Since the copy must hold text only, transcribe the data below exactly and omit the images.

▸ DATA FOR THE TASK:
- - -
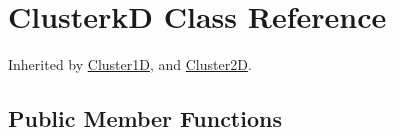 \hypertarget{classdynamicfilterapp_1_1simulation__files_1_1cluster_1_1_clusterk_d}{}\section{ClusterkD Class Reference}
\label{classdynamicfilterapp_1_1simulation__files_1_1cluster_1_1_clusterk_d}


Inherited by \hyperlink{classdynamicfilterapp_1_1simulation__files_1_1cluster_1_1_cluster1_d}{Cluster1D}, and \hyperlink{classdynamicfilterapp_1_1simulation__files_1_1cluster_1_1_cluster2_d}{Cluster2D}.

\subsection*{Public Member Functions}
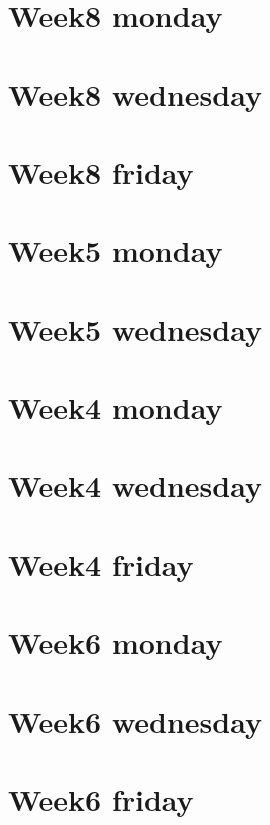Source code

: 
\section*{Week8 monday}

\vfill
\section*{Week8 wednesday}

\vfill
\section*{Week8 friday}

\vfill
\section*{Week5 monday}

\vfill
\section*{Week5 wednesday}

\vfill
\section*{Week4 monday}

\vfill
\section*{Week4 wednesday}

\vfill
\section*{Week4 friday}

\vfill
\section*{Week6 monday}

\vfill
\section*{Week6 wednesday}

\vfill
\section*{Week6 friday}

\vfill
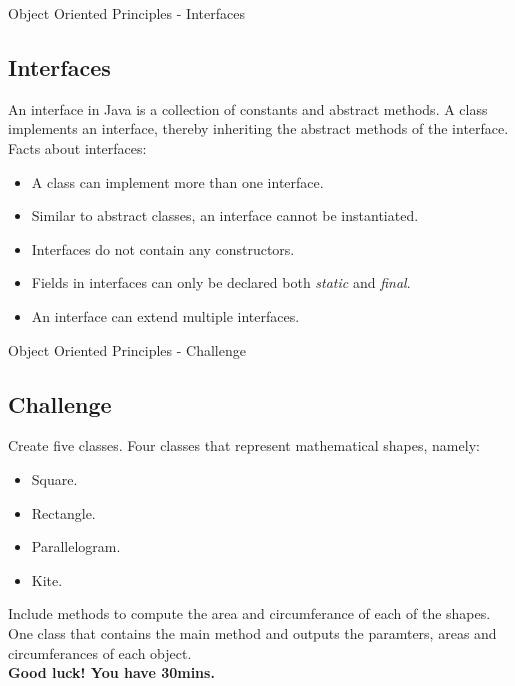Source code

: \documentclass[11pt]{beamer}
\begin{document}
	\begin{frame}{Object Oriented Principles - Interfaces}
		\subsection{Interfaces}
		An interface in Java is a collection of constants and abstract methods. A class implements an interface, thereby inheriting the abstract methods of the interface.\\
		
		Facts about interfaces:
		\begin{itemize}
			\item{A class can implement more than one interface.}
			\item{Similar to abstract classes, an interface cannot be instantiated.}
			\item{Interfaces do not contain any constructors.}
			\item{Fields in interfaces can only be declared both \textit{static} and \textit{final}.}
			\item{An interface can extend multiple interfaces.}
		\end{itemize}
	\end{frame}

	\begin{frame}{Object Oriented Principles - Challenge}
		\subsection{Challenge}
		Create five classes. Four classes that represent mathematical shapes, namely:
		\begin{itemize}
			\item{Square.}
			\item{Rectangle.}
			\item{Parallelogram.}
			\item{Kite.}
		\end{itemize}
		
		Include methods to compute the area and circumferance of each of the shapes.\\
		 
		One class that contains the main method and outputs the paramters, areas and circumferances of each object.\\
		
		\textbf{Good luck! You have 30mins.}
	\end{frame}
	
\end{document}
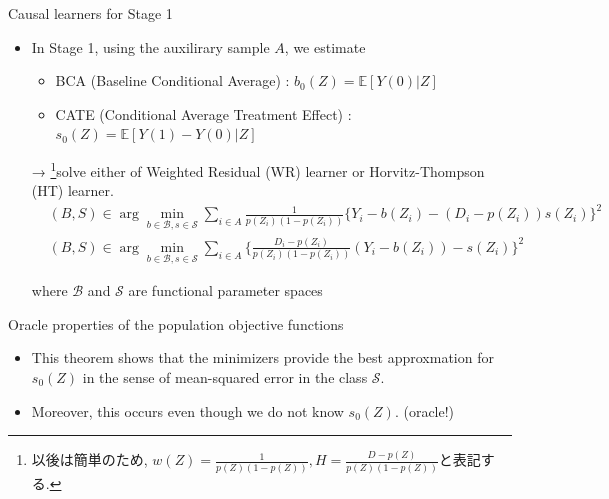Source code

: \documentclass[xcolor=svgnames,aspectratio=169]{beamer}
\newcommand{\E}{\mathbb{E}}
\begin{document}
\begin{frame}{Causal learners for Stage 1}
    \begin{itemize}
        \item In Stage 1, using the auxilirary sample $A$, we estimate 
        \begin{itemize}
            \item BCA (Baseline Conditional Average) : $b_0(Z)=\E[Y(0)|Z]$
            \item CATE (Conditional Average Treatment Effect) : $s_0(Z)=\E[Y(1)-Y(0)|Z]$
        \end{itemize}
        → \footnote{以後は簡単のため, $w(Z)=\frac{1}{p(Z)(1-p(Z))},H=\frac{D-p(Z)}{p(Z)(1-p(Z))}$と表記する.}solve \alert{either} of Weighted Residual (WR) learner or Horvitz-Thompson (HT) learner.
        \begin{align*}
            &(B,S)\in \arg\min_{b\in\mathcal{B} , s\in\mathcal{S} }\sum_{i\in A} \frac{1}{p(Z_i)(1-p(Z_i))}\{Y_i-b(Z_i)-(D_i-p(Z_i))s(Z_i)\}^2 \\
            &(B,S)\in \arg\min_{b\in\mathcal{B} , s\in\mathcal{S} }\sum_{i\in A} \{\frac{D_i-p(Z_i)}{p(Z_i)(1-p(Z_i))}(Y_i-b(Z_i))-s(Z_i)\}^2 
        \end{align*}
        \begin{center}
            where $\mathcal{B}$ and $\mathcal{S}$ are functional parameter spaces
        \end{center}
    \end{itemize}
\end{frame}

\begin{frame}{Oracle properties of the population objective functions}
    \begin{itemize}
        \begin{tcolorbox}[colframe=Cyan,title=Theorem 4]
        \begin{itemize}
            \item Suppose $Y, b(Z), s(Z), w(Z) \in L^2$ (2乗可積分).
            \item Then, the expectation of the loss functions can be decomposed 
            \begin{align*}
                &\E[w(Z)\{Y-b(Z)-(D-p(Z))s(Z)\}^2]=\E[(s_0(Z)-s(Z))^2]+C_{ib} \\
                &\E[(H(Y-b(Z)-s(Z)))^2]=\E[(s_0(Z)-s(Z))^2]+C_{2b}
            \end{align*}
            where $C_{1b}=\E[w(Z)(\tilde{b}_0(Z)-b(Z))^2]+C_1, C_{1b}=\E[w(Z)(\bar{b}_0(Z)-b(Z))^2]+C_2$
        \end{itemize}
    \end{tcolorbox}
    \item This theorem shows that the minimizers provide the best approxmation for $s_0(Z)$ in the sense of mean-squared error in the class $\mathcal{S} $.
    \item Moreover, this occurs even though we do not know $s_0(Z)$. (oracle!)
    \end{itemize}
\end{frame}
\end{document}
- - -
▸ ANSWER BOX:
 \hypertarget{classdynamicfilterapp_1_1simulation__files_1_1cluster_1_1_clusterk_d}{}\section{ClusterkD Class Reference}
\label{classdynamicfilterapp_1_1simulation__files_1_1cluster_1_1_clusterk_d}


Inherited by \hyperlink{classdynamicfilterapp_1_1simulation__files_1_1cluster_1_1_cluster1_d}{Cluster1D}, and \hyperlink{classdynamicfilterapp_1_1simulation__files_1_1cluster_1_1_cluster2_d}{Cluster2D}.

\subsection*{Public Member Functions}
Source code

: 
\section*{Week8 monday}

\vfill
\section*{Week8 wednesday}

\vfill
\section*{Week8 friday}

\vfill
\section*{Week5 monday}

\vfill
\section*{Week5 wednesday}

\vfill
\section*{Week4 monday}

\vfill
\section*{Week4 wednesday}

\vfill
\section*{Week4 friday}

\vfill
\section*{Week6 monday}

\vfill
\section*{Week6 wednesday}

\vfill
\section*{Week6 friday}

\vfill
Source code

: \documentclass[11pt]{beamer}
\begin{document}
	\begin{frame}{Object Oriented Principles - Interfaces}
		\subsection{Interfaces}
		An interface in Java is a collection of constants and abstract methods. A class implements an interface, thereby inheriting the abstract methods of the interface.\\
		
		Facts about interfaces:
		\begin{itemize}
			\item{A class can implement more than one interface.}
			\item{Similar to abstract classes, an interface cannot be instantiated.}
			\item{Interfaces do not contain any constructors.}
			\item{Fields in interfaces can only be declared both \textit{static} and \textit{final}.}
			\item{An interface can extend multiple interfaces.}
		\end{itemize}
	\end{frame}

	\begin{frame}{Object Oriented Principles - Challenge}
		\subsection{Challenge}
		Create five classes. Four classes that represent mathematical shapes, namely:
		\begin{itemize}
			\item{Square.}
			\item{Rectangle.}
			\item{Parallelogram.}
			\item{Kite.}
		\end{itemize}
		
		Include methods to compute the area and circumferance of each of the shapes.\\
		 
		One class that contains the main method and outputs the paramters, areas and circumferances of each object.\\
		
		\textbf{Good luck! You have 30mins.}
	\end{frame}
	
\end{document}
Source code

: \documentclass[xcolor=svgnames,aspectratio=169]{beamer}
\newcommand{\E}{\mathbb{E}}
\begin{document}
\begin{frame}{Causal learners for Stage 1}
    \begin{itemize}
        \item In Stage 1, using the auxilirary sample $A$, we estimate 
        \begin{itemize}
            \item BCA (Baseline Conditional Average) : $b_0(Z)=\E[Y(0)|Z]$
            \item CATE (Conditional Average Treatment Effect) : $s_0(Z)=\E[Y(1)-Y(0)|Z]$
        \end{itemize}
        → \footnote{以後は簡単のため, $w(Z)=\frac{1}{p(Z)(1-p(Z))},H=\frac{D-p(Z)}{p(Z)(1-p(Z))}$と表記する.}solve \alert{either} of Weighted Residual (WR) learner or Horvitz-Thompson (HT) learner.
        \begin{align*}
            &(B,S)\in \arg\min_{b\in\mathcal{B} , s\in\mathcal{S} }\sum_{i\in A} \frac{1}{p(Z_i)(1-p(Z_i))}\{Y_i-b(Z_i)-(D_i-p(Z_i))s(Z_i)\}^2 \\
            &(B,S)\in \arg\min_{b\in\mathcal{B} , s\in\mathcal{S} }\sum_{i\in A} \{\frac{D_i-p(Z_i)}{p(Z_i)(1-p(Z_i))}(Y_i-b(Z_i))-s(Z_i)\}^2 
        \end{align*}
        \begin{center}
            where $\mathcal{B}$ and $\mathcal{S}$ are functional parameter spaces
        \end{center}
    \end{itemize}
\end{frame}

\begin{frame}{Oracle properties of the population objective functions}
    \begin{itemize}
        \begin{tcolorbox}[colframe=Cyan,title=Theorem 4]
        \begin{itemize}
            \item Suppose $Y, b(Z), s(Z), w(Z) \in L^2$ (2乗可積分).
            \item Then, the expectation of the loss functions can be decomposed 
            \begin{align*}
                &\E[w(Z)\{Y-b(Z)-(D-p(Z))s(Z)\}^2]=\E[(s_0(Z)-s(Z))^2]+C_{ib} \\
                &\E[(H(Y-b(Z)-s(Z)))^2]=\E[(s_0(Z)-s(Z))^2]+C_{2b}
            \end{align*}
            where $C_{1b}=\E[w(Z)(\tilde{b}_0(Z)-b(Z))^2]+C_1, C_{1b}=\E[w(Z)(\bar{b}_0(Z)-b(Z))^2]+C_2$
        \end{itemize}
    \end{tcolorbox}
    \item This theorem shows that the minimizers provide the best approxmation for $s_0(Z)$ in the sense of mean-squared error in the class $\mathcal{S} $.
    \item Moreover, this occurs even though we do not know $s_0(Z)$. (oracle!)
    \end{itemize}
\end{frame}
\end{document}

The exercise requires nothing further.